Now that you have your fancy vision board complete, it’s time to start creating results. In my last article, how to create a vision board, I took you through the steps to masterfully putting one together.

So in an effort to see results, action is needed on your part. The thing to keep in mind is that just creating a vision board won’t automatically manifest what you have taped up there, you have to give it daily attention. I listed a few helpful tips to get the results you are looking for.

Put your vision board in a place where you can easily see it. I put my vision board right above my desk. Every morning when I get up and check my emails, the first thing I see starring back at me is my vision board. Putting your vision board in the eye’s view keeps it constant in your mind. Everyone knows the saying, out of sight, out of mind.

Start by visualizing what you want. This is the step a lot of people tend to over look. Manifesting your goals require effort on your part. I talk about “How to visualize what you want” in another article. The main thing to remember is that to create what you want you have to see it, feel it, hear it, even taste it. What I’m trying to say is, you have to act as if it is already yours.

True story: I had a vision of owning a Mazda CX-7. At the time, I actually didn’t know what color I wanted. So I headed up to my local Mazda dealership and grabbed a catalogue. There, I saw a beautiful deep red CX-7. I quickly cut the picture out and placed it on my vision board.
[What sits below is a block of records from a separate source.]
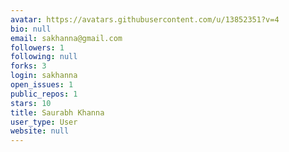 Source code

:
 ```yaml
---
avatar: https://avatars.githubusercontent.com/u/13852351?v=4
bio: null
email: sakhanna@gmail.com
followers: 1
following: null
forks: 3
login: sakhanna
open_issues: 1
public_repos: 1
stars: 10
title: Saurabh Khanna
user_type: User
website: null
---
```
The following few weeks I would envision myself driving around in my new truck, feeling the joy it brought me. Seeing everyone admiring my shinny, new red truck.

Two months later I happened to be driving by a Honda dealership where my friend was a sales rep., and in the used section of their lot sat that exact deep red Mazda CX-7. I knew in that moment that was my truck. I pulled into the lot and found out that someone had just traded it in that morning. I quickly took my new truck on a test drive. The next day I was happily driving it home.

Don’t give up. All of my goals for my vision board didn’t happen that quickly, but that didn’t stop me from continuing to visualize what I wanted every morning. Consistency is the key. I like to use the example of building a snowball. If you take a fist full of snow and roll it the snow, it will gradually get bigger and bigger. The end results, that small, fist size snowball is now ten times its size. Every roll of that snowball increased it’s size. The more you roll it, the bigger it gets and so on. The key here is consistency. You could have stopped at any point, but if you had, you would not have had the boulder size snowball.

With your goals, every day that you focus on them, meditate on them, visualize them, is just like rolling that snowball one more time. Small efforts every day create huge results.